Sebagai contoh saja silahkan perhatikan ucapan Al Halabiy dalam Muqaddimahnya hal 19: “Jadi masalah ini semuanya dalam lingkungan kekafiran dibangun di atas pengguguran al iman dan tidak adanya i’tiqad”. Selesai.
Dan ucapannya sebelum itu hal 9 pada catatan kaki: “Orang yang tetap baginya hukum Islam dengan al iman yang pasti, hanyalah keluar darinya dengan juhud atau takdzib”. Selesai.
Dan ucapannya hal 27: “Maka atas dasar itu seyogyanya menghukumi terhadap matrukat (hal-hal yang ditinggalkan) itu sesuai kaidah meninggalkan yang bersifat i’tiqad…!!! yang dibangun di atas juhud dan inkar atau takdzib atau istihlal bukan atas sekedar meninggalkan”. Selesai.
Ini semuanya, baik mereka mau atau tidak, adalah bagian dari hasil-hasil dan lawazim pendapat bahwa iman itu adalah pembenaran hati (tashdiq qalbiy) saja, meskipun mereka tidak mendefinisikannya seperti itu, namun mereka menganut lawazim-nya, dan oleh sebab itu mereka telah menelantarkan rukun ‘amal yang mereka sebutkan tabarruk-an (mencari berkah) dalam definisi al iman, terus mereka menjadikan peninggalan amalan dan lenyapnya seluruhnya sebagai pengurangan terhadap al iman itu saja, sebagaimana –menurut mereka– tidak ada suatu amalanpun yang bisa membatalkan iman tanpa disertai juhud qalbiy, selamanya…
Dan atas dasar ini, maka bagaimana mereka mengatakan bahwa ‘amal adalah satu rukun dari arkanul iman…?!
Sedangkan al haq adalah apa yang ditetapkan para imam kita, yaitu bahwa di antara ‘amal itu:
·  Ada yang mengurangi al iman, yang mana pelakunya tidak dikafirkan, akan tetapi imannya berkurang.
·  Di antaranya ada yang membatalkan al iman, yang menggugurkan ashlul iman dan membatalkannya.
Macam pertama ialah yang diberi syarat saat takfier dengan juhud, i’tiqad dan istihlal.
Adapun yang ke dua maka tidak disyaratkan hal seperti ini di dalamnya dan ia tidak disebutkan kecuali dalam rangka penambahan dalam kekafiran.19
Kufur kepada thaghut sebagai contoh adalah amal yang mesti ada untuk keabsahan al iman, bahkan ia adalah tergolong cabang-cabang al iman tertinggi, karena ia adalah separuh tauhid dan syaratnya, di mana ia adalah penafian yang ada dalam syahadat “Laa ilaaha illallaah” oleh sebab itu sesungguhnya lenyapnya hal itu membatalkan ashlul iman tanpa khilaf (perselisihan).
Berbeda dengan rasa malu dan menyingkirkan kotoran dari jalan, maka ia adalah amalan yang lenyapnya tidak menggugurkan al iman, namun hanya menguranginya dan melemahkannya bila ia tergolong tingkatan al iman al wajib.

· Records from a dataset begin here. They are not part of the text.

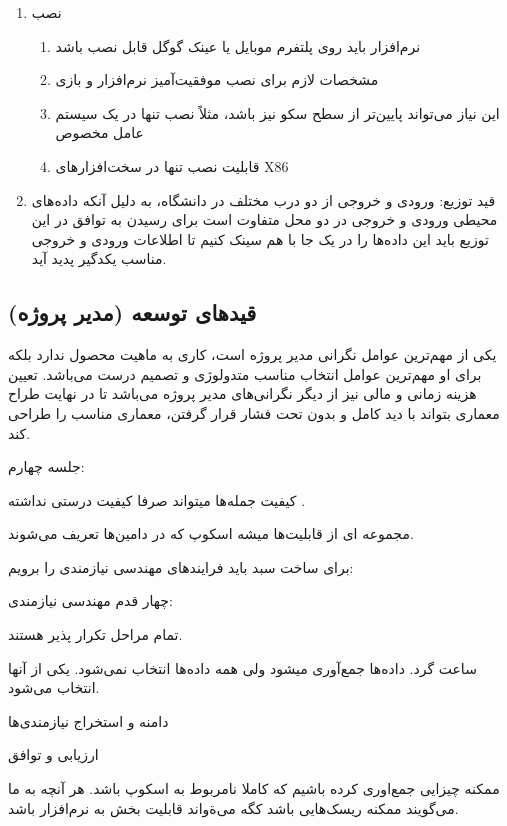 \begin{enumerate}
    \item نصب
    \begin{enumerate}
        \item نرم‌افزار باید روی پلتفرم موبایل یا عینک گوگل قابل نصب باشد
        \item مشخصات لازم برای نصب موفقیت‌آمیز نرم‌افزار و بازی
        \item این نیاز می‌تواند پایین‌تر از سطح سکو نیز باشد، مثلاً نصب تنها در
        یک سیستم عامل مخصوص
        \item قابلیت نصب تنها در سخت‌افزار‌های X86
    \end{enumerate}
    \item قید توزیع: ورودی و خروجی از دو درب مختلف در دانشگاه، به دلیل آنکه
    داده‌های محیطی ورودی و خروجی در دو محل متفاوت است برای رسیدن به توافق در این
    توزیع باید این داده‌ها را در یک جا با هم سینک کنیم تا اطلاعات ورودی و خروجی
    مناسب یکدگیر پدید آید.
\end{enumerate}

\subsection{قید‌های توسعه  (مدیر پروژه)}

یکی از مهم‌ترین عوامل نگرانی مدیر پروژه است، کاری به ماهیت محصول ندارد بلکه برای
او مهم‌ترین عوامل انتخاب مناسب متدولوژی و تصمیم درست می‌باشد. تعیین هزینه زمانی
و مالی نیز از دیگر نگرانی‌های مدیر پروژه می‌باشد تا در نهایت طراح معماری بتواند
با دید کامل و بدون تحت فشار قرار گرفتن، معماری مناسب را طراحی کند.

جلسه چهارم:


کیفیت جمله‌ها میتواند صرفا کیفیت درستی نداشته .

مجموعه ای از قابلیت‌ها میشه اسکوپ که در دامین‌ها تعریف می‌شوند.

برای ساخت سبد باید فرایند‌های مهندسی نیازمندی را برویم:

چهار قدم مهندسی نیازمندی:

تمام مراحل تکرار پذیر هستند.

ساعت گرد. داده‌ها جمع‌آوری میشود ولی همه داده‌ها انتخاب نمی‌شود. یکی از آنها
انتخاب می‌شود.

دامنه و استخراج نیازمندی‌ها

ارزیابی و توافق

ممکنه چیزایی جمع‌اوری کرده باشیم که کاملا نامربوط به اسکوپ باشد. هر آنچه به ما
می‌گویند ممکنه ریسک‌هایی باشد کگه می‌ةواند قابلیت بخش به نرم‌افزار باشد.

Al ‘Allamah Ibnul Qayyim rahimahullaah berkata dalam kitabnya “Ash Shalat Wa Hukmu Tarikiha hal” 53 yang dinukil darinya oleh Al Halabiy hal 9 dari muqaddimahnya sesuka dia, dan dia melipat apa yang akan kami utarakan kepada anda ini, kemudian dia menuduh orang yang menyelisihinya hal 6: “…bahwa mereka itu bisaanya melipat nukilan-nukilan ini dan menyembunyikannya dari para pengikut mereka…”
Ibnul Qayyim berkata: “Dan cabang-cabang al iman itu ada dua macam: qauliyyah (yang bersifat ucapan) dan fi’liyyah (yang bersifat perbuatan), dan begitu juga cabang-cabang al kufru ada dua macam: qauliyyah dan fi’liyyah. Dan di antara cabang-cabang al iman yang bersifat ucapan ada cabang yang lenyapnya (ia) mengharuskan lenyapnya al iman, dan begitu juga dari cabang-cabangnya yang bersifat perbuatan ada cabang yang lenyapnya (ia) mengaharuskan lenyapnya iman.

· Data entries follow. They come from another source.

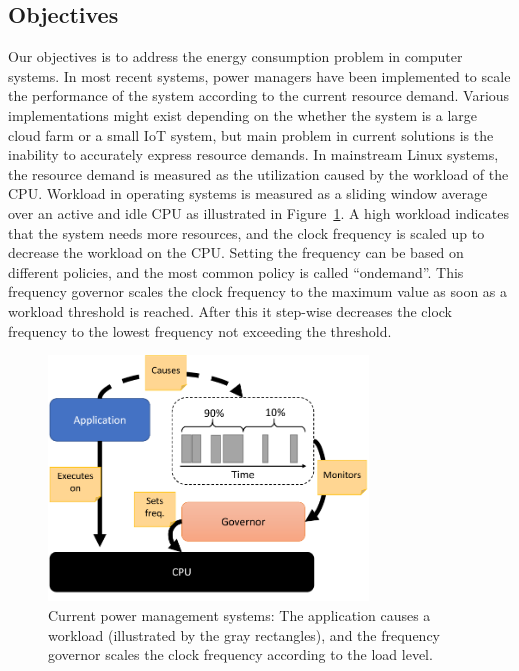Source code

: \documentclass{article}
\begin{document}
\subsection{Objectives}
Our objectives is to address the energy consumption problem in computer systems.
In most recent systems, power managers have been implemented to scale the performance of the system according to the current resource demand.
Various implementations might exist depending on the whether the system is a large cloud farm or a small IoT system, 
but main problem in current solutions is the inability to accurately express resource demands.
In mainstream Linux systems, the resource demand is measured as the utilization caused by the workload of the CPU. 
Workload in operating systems is measured as a sliding window average over an active and idle CPU as illustrated in Figure~\ref{fig:workload}. 
A high workload indicates that the system needs more resources, and the clock frequency is scaled up to decrease the workload on the CPU.
Setting the frequency can be based on different policies, and the most common policy is called ``ondemand''\cite{ondemand}.
This frequency governor scales the clock frequency to the maximum value as soon as a workload threshold is reached.
After this it step-wise decreases the clock frequency to the lowest frequency not exceeding the threshold.\smallskip 
\begin{figure}
  \begin{center}
    \vspace{-0.8cm}
    \includegraphics[width=8.5cm]{fig/WorkloadMonitor.png}
  \end{center}
  \caption{Current power management systems: The application causes a workload (illustrated by the gray rectangles), and the frequency governor scales the clock frequency according to the load level.}
  \label{fig:workload}
\end{figure}
\end{document}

Begitu juga cabang-cabang kekafiran yang bersifat ucapan dan perbuatan, sebagaimana (orang menjadi) kafir dengan sebab mendatangkan ucapan kekafiran secara ikhtiyar (tidak dipaksa) sedang ia adalah cabang dari cabang-cabang kekafiran, maka begitu juga (menjadi) kafir dengan sebab melakukan satu cabang dari cabang-cabangnya, seperti sujud kepada berhala dan melecehkan mushhaf”. Selesai.
Sedangkan Jahmiyyah sekarang dan Murji-ah masa kini kembali kepada Ushul para pendahulu mereka dari kalangan Murji-ah terdahulu saat mereka didesak (disudutkan) dengan cabang-cabang kekafiran yang bersifat ucapan atau perbuatan, seperti sujud kepada berhala, melempar mushhaf ke comberan, membunuh Nabi atau mencela Allah, mencela Rasul, dan membela orang-orang kafir atas kaum muwahhidin.
Semua itu adalah amalan-amalan yang mengkafirkan yang tidak seorangpun dari Ahlus Sunnah mensyaratkan di dalamnya juhud atau istihlal, akan tetapi Kaum Murji-ah mengatakan: Sesungguhnya amalan-amalan ini tidak muncul, kecuali dari keyakinan yang rusak, juhud, keraguan dan istihlal, dan inilah kekafiran itu menurut mereka bukan amalan-amalan tersebut.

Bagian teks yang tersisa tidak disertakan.